The Dead Sea Scrolls are part of an exhibit opening Friday at the Denver Museum of Nature and Science, which features 600 artifacts from ancient Israel. It is a touring exhibit on loan from the Israel Antiquities Authority and will feature scrolls that have never been displayed to the public before.
“The Dead Sea Scrolls are undeniably one of the greatest artifacts of all time,” said Steve Nash, curator of the exhibit.
The scrolls are a series of Jewish texts discovered near the Dead Sea in Israel in 1947. They contain some of the oldest manuscripts of the Old Testament, as well as new texts that have never been seen before. Boyd said that they were written in a time before there was a set number of books in the Hebrew Bible and give a window into how the Bible came to be what it is today.
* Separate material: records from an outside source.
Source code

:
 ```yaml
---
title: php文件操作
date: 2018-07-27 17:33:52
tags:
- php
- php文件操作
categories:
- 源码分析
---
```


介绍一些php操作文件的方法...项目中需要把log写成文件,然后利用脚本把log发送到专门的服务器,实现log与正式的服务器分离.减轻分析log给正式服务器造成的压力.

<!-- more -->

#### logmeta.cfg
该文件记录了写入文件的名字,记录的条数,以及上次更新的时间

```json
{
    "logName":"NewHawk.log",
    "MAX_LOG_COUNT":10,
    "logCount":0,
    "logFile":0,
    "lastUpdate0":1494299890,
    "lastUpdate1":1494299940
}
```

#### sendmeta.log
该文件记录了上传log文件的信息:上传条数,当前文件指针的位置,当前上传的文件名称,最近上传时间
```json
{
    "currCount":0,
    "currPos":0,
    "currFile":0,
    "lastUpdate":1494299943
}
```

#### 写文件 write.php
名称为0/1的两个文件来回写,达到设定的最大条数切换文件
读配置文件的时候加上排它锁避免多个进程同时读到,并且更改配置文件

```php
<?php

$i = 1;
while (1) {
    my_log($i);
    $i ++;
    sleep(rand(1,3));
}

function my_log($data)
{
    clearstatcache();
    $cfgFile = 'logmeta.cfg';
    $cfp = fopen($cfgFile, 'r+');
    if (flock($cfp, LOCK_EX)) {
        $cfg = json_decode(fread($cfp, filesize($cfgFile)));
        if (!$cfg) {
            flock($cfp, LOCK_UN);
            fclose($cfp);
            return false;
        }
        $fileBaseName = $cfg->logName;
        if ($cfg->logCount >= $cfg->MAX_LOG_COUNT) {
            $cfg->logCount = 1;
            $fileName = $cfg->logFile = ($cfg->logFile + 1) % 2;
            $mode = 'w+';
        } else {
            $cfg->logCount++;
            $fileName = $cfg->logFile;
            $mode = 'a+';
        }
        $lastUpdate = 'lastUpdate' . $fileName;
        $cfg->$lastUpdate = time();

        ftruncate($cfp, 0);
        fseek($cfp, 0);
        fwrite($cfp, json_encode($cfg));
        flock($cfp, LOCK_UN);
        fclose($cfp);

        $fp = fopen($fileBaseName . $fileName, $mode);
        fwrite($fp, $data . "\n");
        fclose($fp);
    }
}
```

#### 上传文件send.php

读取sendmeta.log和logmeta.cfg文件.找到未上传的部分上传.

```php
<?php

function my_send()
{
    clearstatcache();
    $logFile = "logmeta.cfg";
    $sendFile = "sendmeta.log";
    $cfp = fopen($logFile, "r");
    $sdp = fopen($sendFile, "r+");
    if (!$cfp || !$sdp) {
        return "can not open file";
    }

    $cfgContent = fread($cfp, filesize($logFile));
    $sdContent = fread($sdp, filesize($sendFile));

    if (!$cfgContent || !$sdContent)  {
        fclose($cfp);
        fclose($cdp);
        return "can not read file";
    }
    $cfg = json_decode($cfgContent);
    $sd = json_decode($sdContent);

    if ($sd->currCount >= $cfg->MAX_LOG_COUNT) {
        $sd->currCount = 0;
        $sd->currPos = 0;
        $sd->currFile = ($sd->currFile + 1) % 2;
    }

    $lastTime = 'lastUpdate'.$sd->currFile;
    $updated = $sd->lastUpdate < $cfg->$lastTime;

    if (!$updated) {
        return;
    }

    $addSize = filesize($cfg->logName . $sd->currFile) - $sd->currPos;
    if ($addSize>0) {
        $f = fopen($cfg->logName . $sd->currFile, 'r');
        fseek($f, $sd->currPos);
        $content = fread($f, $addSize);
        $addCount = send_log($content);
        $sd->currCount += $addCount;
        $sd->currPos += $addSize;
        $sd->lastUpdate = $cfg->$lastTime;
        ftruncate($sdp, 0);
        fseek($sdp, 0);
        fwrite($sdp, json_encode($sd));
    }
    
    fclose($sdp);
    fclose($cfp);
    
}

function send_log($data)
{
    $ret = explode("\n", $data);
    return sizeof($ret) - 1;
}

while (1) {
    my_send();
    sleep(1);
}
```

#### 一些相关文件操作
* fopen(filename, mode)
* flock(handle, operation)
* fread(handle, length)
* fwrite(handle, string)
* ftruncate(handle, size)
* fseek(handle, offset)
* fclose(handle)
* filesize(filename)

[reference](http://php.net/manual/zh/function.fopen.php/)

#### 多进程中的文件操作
“The Dead Sea Scrolls show us how dynamic the Bible is,” Boyd said. Boyd is on the advisory board for the exhibit and is helping to plan a series of lectures in May to go along with the exhibit. The series is still being planned but will feature biblical scholars from around the country who will speak at the museum as well as nearby universities, including CU.
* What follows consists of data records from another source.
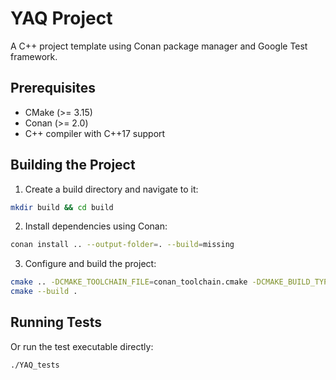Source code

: # YAQ Project

A C++ project template using Conan package manager and Google Test framework.

## Prerequisites

- CMake (>= 3.15)
- Conan (>= 2.0)
- C++ compiler with C++17 support

## Building the Project

1. Create a build directory and navigate to it:
```bash
mkdir build && cd build
```

2. Install dependencies using Conan:
```bash
conan install .. --output-folder=. --build=missing
```

3. Configure and build the project:
```bash
cmake .. -DCMAKE_TOOLCHAIN_FILE=conan_toolchain.cmake -DCMAKE_BUILD_TYPE=Release
cmake --build .
```

## Running Tests

Or run the test executable directly:
```bash
./YAQ_tests
```
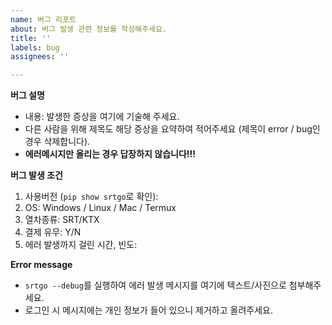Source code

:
 ```yaml
---
name: 버그 리포트
about: 버그 발생 관련 정보를 작성해주세요.
title: ''
labels: bug
assignees: ''

---
```

**버그 설명**  
- 내용: 발생한 증상을 여기에 기술해 주세요.
- 다른 사람을 위해 제목도 해당 증상을 요약하여 적어주세요 (제목이 error / bug인 경우 삭제합니다).
- **에러메시지만 올리는 경우 답장하지 않습니다!!!**
<!-- OS, Anaconda 등 실행환경에 대한 기술이 필요합니다 -->

**버그 발생 조건**  
1. 사용버전 (`pip show srtgo`로 확인):
2. OS: Windows / Linux / Mac / Termux
3. 열차종류: SRT/KTX
4. 결제 유무: Y/N 
5. 에러 발생까지 걸린 시간, 빈도:

**Error message**
- `srtgo --debug`를 실행하여 에러 발생 메시지를 여기에 텍스트/사진으로 첨부해주세요.
- 로그인 시 메시지에는 개인 정보가 들어 있으니 제거하고 올려주세요.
Boyd said that because the exhibit will draw interest from such a broad group of people — religious practitioners, academics, students, etc. — it was important for them to have a forum where people could learn more about the history of the scrolls and foster discussion.
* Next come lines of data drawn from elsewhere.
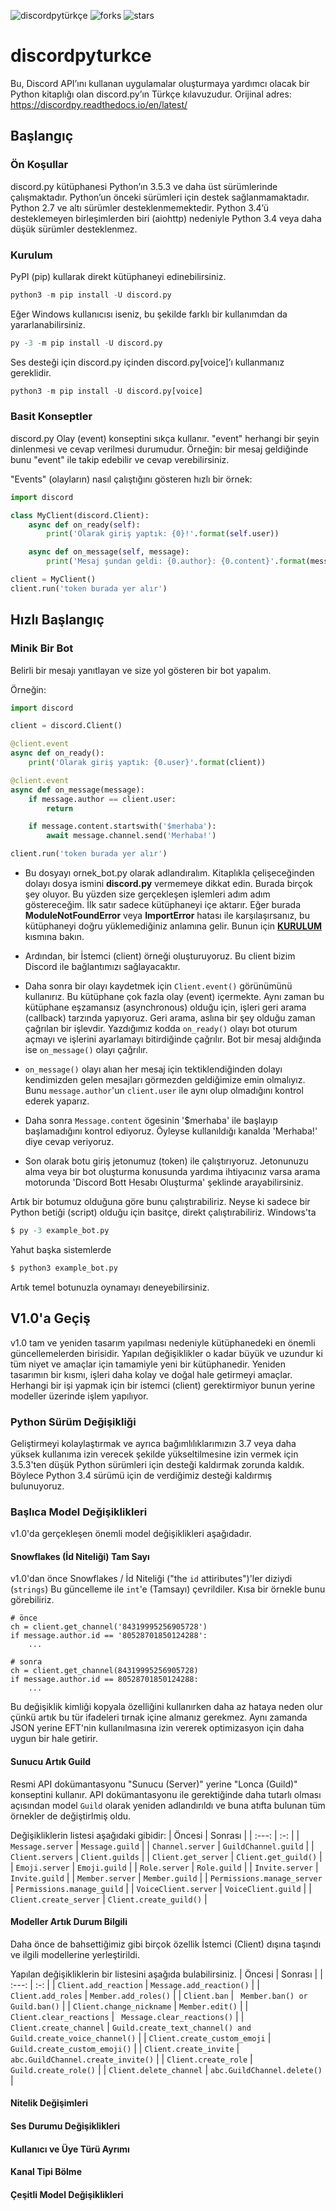 ![discordpytürkçe](https://img.shields.io/github/issues/Berkayerenemin/discordpyturkce)
![forks](https://img.shields.io/github/forks/Berkayerenemin/discordpyturkce)
![stars](https://img.shields.io/github/stars/Berkayerenemin/discordpyturkce)
# discordpyturkce
Bu, Discord API’ını kullanan uygulamalar oluşturmaya yardımcı olacak bir Python kitaplığı olan discord.py’ın Türkçe kılavuzudur.
Orijinal adres: https://discordpy.readthedocs.io/en/latest/
## Başlangıç

### Ön Koşullar
discord.py kütüphanesi Python’ın 3.5.3 ve daha üst sürümlerinde çalışmaktadır. Python’un önceki sürümleri için destek sağlanmamaktadır. Python 2.7 ve altı sürümler desteklenmemektedir. Python 3.4’ü desteklemeyen birleşimlerden biri (aiohttp) nedeniyle Python 3.4 veya daha düşük sürümler desteklenmez.
### Kurulum
PyPI (pip) kullarak direkt kütüphaneyi edinebilirsiniz.
```python
python3 -m pip install -U discord.py
```

Eğer Windows kullanıcısı iseniz, bu şekilde farklı bir kullanımdan da yararlanabilirsiniz.
```python
py -3 -m pip install -U discord.py
```

Ses desteği için discord.py içinden discord.py[voice]’ı kullanmanız gereklidir.
```python
python3 -m pip install -U discord.py[voice]
```

### Basit Konseptler
discord.py Olay (event) konseptini sıkça kullanır. "event" herhangi bir şeyin dinlenmesi ve cevap verilmesi durumudur. Örneğin: bir mesaj geldiğinde bunu "event" ile takip edebilir ve cevap verebilirsiniz. 

"Events" (olayların) nasıl çalıştığını gösteren hızlı bir örnek:
```python
import discord

class MyClient(discord.Client):
    async def on_ready(self):
        print('Olarak giriş yaptık: {0}!'.format(self.user))

    async def on_message(self, message):
        print('Mesaj şundan geldi: {0.author}: {0.content}'.format(message))

client = MyClient()
client.run('token burada yer alır')
```

## Hızlı Başlangıç

### Minik Bir Bot
Belirli bir mesajı yanıtlayan ve size yol gösteren bir bot yapalım.

Örneğin:
```python
import discord

client = discord.Client()

@client.event
async def on_ready():
    print('Olarak giriş yaptık: {0.user}'.format(client))

@client.event
async def on_message(message):
    if message.author == client.user:
        return

    if message.content.startswith('$merhaba'):
        await message.channel.send('Merhaba!')

client.run('token burada yer alır')
```
* Bu dosyayı ornek_bot.py olarak adlandıralım. Kitaplıkla çelişeceğinden dolayı dosya ismini **discord.py** vermemeye dikkat edin.
Burada birçok şey oluyor. Bu yüzden size gerçekleşen işlemleri adım adım göstereceğim.
İlk satır sadece kütüphaneyi içe aktarır. Eğer burada **ModuleNotFoundError** veya **ImportError** hatası ile karşılaşırsanız, bu kütüphaneyi doğru yüklemediğiniz anlamına gelir. Bunun için [**KURULUM**](https://github.com/Berkayerenemin/discordpyturkce#kurulum) kısmına bakın.

* Ardından, bir İstemci (client) örneği oluşturuyoruz. Bu client bizim Discord ile bağlantımızı sağlayacaktır.

* Daha sonra bir olayı kaydetmek için ```Client.event()``` görünümünü kullanırız. Bu kütüphane çok fazla olay (event) içermekte. Aynı zaman bu kütüphane eşzamansız (asynchronous) olduğu için, işleri geri arama (callback) tarzında yapıyoruz. Geri arama, aslına bir şey olduğu zaman çağrılan bir işlevdir. Yazdığımız kodda ```on_ready()``` olayı bot oturum açmayı ve işlerini ayarlamayı bitirdiğinde çağrılır. Bot bir mesaj aldığında ise ```on_message()``` olayı çağrılır.

* ```on_message()``` olayı alıan her mesaj için tektiklendiğinden dolayı kendimizden gelen mesajları görmezden geldiğimize emin olmalıyız. Bunu ```message.author```'un ```client.user``` ile aynı olup olmadığını kontrol ederek yaparız. 

* Daha sonra ```Message.content``` ögesinin '$merhaba' ile başlayıp başlamadığını kontrol ediyoruz. Öyleyse kullanıldığı kanalda 'Merhaba!' diye cevap veriyoruz.

* Son olarak botu giriş jetonumuz (token) ile çalıştırıyoruz. Jetonunuzu alma veya bir bot oluşturma konusunda yardıma ihtiyacınız varsa arama motorunda 'Discord Bott Hesabı Oluşturma' şeklinde arayabilirsiniz.

Artık bir botumuz olduğuna göre bunu çalıştırabiliriz. Neyse ki sadece bir Python betiği (script) olduğu için basitçe, direkt çalıştırabiliriz.
Windows'ta
```python
$ py -3 example_bot.py
```
Yahut başka sistemlerde
```python
$ python3 example_bot.py
```
Artık temel botunuzla oynamayı deneyebilirsiniz.

## V1.0'a Geçiş

v1.0 tam ve yeniden tasarım yapılması nedeniyle kütüphanedeki en önemli güncellemelerden birisidir. Yapılan değişiklikler o kadar büyük ve uzundur ki tüm niyet ve amaçlar için tamamiyle yeni bir kütüphanedir. Yeniden tasarımın bir kısmı, işleri daha kolay ve doğal hale getirmeyi amaçlar. Herhangi bir işi yapmak için bir istemci (client) gerektirmiyor bunun yerine modeller üzerinde işlem yapılıyor. 

### Python Sürüm Değişikliği

Geliştirmeyi kolaylaştırmak ve ayrıca bağımlılıklarımızın 3.7 veya daha yüksek kullanıma izin verecek şekilde yükseltilmesine izin vermek için 3.5.3'ten düşük Python sürümleri için desteği kaldırmak zorunda kaldık. Böylece Python 3.4 sürümü için de verdiğimiz desteği kaldırmış bulunuyoruz.

### Başlıca Model Değişiklikleri
v1.0'da gerçekleşen önemli model değişiklikleri aşağıdadır.

#### Snowflakes (İd Niteliği) Tam Sayı
v1.0'dan önce Snowflakes / İd Niteliği ("the ```id``` attiributes")'ler diziydi (```strings```) Bu güncelleme ile ```int```'e (Tamsayı) çevrildiler.
Kısa bir örnekle bunu görebiliriz.
```
# önce
ch = client.get_channel('84319995256905728')
if message.author.id == '80528701850124288':
    ...

# sonra
ch = client.get_channel(84319995256905728)
if message.author.id == 80528701850124288:
    ...
```
Bu değişiklik kimliği kopyala özelliğini kullanırken daha az hataya neden olur çünkü artık bu tür ifadeleri tırnak içine almanız gerekmez. Aynı zamanda JSON yerine EFT'nin kullanılmasına izin vererek optimizasyon için daha uygun bir hale getirir.
#### Sunucu Artık Guild
Resmi API dokümantasyonu "Sunucu (Server)" yerine "Lonca (Guild)" konseptini kullanır. API dokümantasyonu ile gerektiğinde daha tutarlı olması açısından model ```Guild``` olarak yeniden adlandırıldı ve buna atıfta bulunan tüm örnekler de değiştirlmiş oldu. 

Değişikliklerin listesi aşağıdaki gibidir:
| Öncesi | Sonrası  |
| :---:   | :-: |
| ```Message.server``` | 	```Message.guild``` |
| ```Channel.server``` | 	```GuildChannel.guild``` |
| ```Client.servers``` | 	```Client.guilds``` |
| ```Client.get_server``` | 	```Client.get_guild()``` |
| ```Emoji.server``` | ```Emoji.guild``` |
| ```Role.server``` | ```Role.guild``` |
| ```Invite.server``` | ```Invite.guild``` |
| ```Member.server``` | ```Member.guild``` |
| ```Permissions.manage_server``` | ```Permissions.manage_guild``` |
| ```VoiceClient.server``` | 	```VoiceClient.guild``` |
| ```Client.create_server``` | ```Client.create_guild()``` |

#### Modeller Artık Durum Bilgili
Daha önce de bahsettiğimiz gibi birçok özellik İstemci (Client) dışına taşındı ve ilgili modellerine yerleştirildi.

Yapılan değişikliklerin bir listesini aşağıda bulabilirsiniz.
| Öncesi | Sonrası  |
| :---:   | :-: |
| ```Client.add_reaction``` | 	```Message.add_reaction()``` |
| ```Client.add_roles``` | 	```Member.add_roles()``` |
| ```Client.ban``` | 	```	Member.ban() or Guild.ban()``` |
| ```Client.change_nickname``` | 	```Member.edit()``` |
| ```Client.clear_reactions``` | 	```	Message.clear_reactions()``` |
| ```Client.create_channel``` | 	```Guild.create_text_channel() and Guild.create_voice_channel()``` |
| ```Client.create_custom_emoji``` | 	```Guild.create_custom_emoji()``` |
| ```Client.create_invite``` | 	```abc.GuildChannel.create_invite()``` |
| ```Client.create_role``` | 	```Guild.create_role()``` |
| ```Client.delete_channel``` | 	```abc.GuildChannel.delete()``` |

#### Nitelik Değişimleri

#### Ses Durumu Değişiklikleri

#### Kullanıcı ve Üye Türü Ayrımı

#### Kanal Tipi Bölme

#### Çeşitli Model Değişiklikleri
The exhibit contains artifacts from 1200 BCE up to the beginning of Islam around 600 CE. Ten scrolls will be on exhibit at a time, as well as artifacts such as weapons, figurines, coins, jewelry, textiles and a three-ton stone from the Western Wall of the Second Temple in Jerusalem, which fell in 70 CE. Nash said that the artifacts will help place the scrolls in the context of what life was like in the region at the time they were written.
The artifacts tell the visitors how the ancient Israelis “understood their world and wanted to be understood,” Nash said. Along with the displays, he said there will be events at the museum, live actors and exhibits that people can touch to bring the period more to life.
Boyd said he thinks the exhibit is more important than ever at this time because it helps people to learn how the Bible was created. He said that people on both sides of the political spectrum cite the Bible in their arguments, but few people really understand how the Bible came to say what it does. This exhibit will help the public to better understand it’s history.
“It makes the Bible become more human,” Boyd said. “It shows that it is more exciting than we sometimes think.”
According to a spokesperson from the Boycott, Divestment and Sanctions (BDS) movement, the exhibit is in violation of the academic and cultural boycott of Israel. However, none of the Palestinian advocacy groups in the Denver region are planning to formally boycott the exhibit. Friends of Sabeel Colorado, a Christian pro-Palestine group, said that they are hoping to have an event discussing the scrolls from a Palestinian perspective.
The exhibit opens Friday, March 16 and will run through Sept. 3. It requires timed tickets to view.